**EXERCISE INSTRUCTIONS**
What is needed is every line of the material that contains "http".

**GIVEN RECORDS**

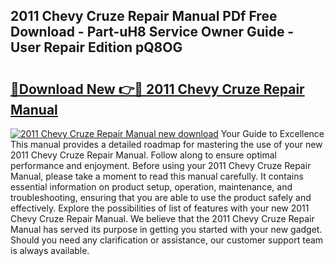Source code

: ## 2011 Chevy Cruze Repair Manual PDf Free Download - Part-uH8 Service Owner Guide - User Repair Edition pQ8OG

# <h2><a href="http://bc29157.oget.top/?id=2011+Chevy+Cruze+Repair+Manual">🔗Download New 👉🔴 2011 Chevy Cruze Repair Manual</a></h2>

[![2011 Chevy Cruze Repair Manual new download](https://i.imgur.com/5g1atiW.png)](http://bc29157.oget.top/?id=2011+Chevy+Cruze+Repair+Manual)
Your Guide to Excellence This manual provides a detailed roadmap for mastering the use of your new 2011 Chevy Cruze Repair Manual. Follow along to ensure optimal performance and enjoyment. Before using your 2011 Chevy Cruze Repair Manual, please take a moment to read this manual carefully. It contains essential information on product setup, operation, maintenance, and troubleshooting, ensuring that you are able to use the product safely and effectively. Explore the possibilities of list of features with your new 2011 Chevy Cruze Repair Manual. We believe that the 2011 Chevy Cruze Repair Manual has served its purpose in getting you started with your new gadget. Should you need any clarification or assistance, our customer support team is always available.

**SOLUTION FOR THIS TASK**
# <h2><a href="http://bc29157.oget.top/?id=2011+Chevy+Cruze+Repair+Manual">🔗Download New 👉🔴 2011 Chevy Cruze Repair Manual</a></h2>
[![2011 Chevy Cruze Repair Manual new download](https://i.imgur.com/5g1atiW.png)](http://bc29157.oget.top/?id=2011+Chevy+Cruze+Repair+Manual)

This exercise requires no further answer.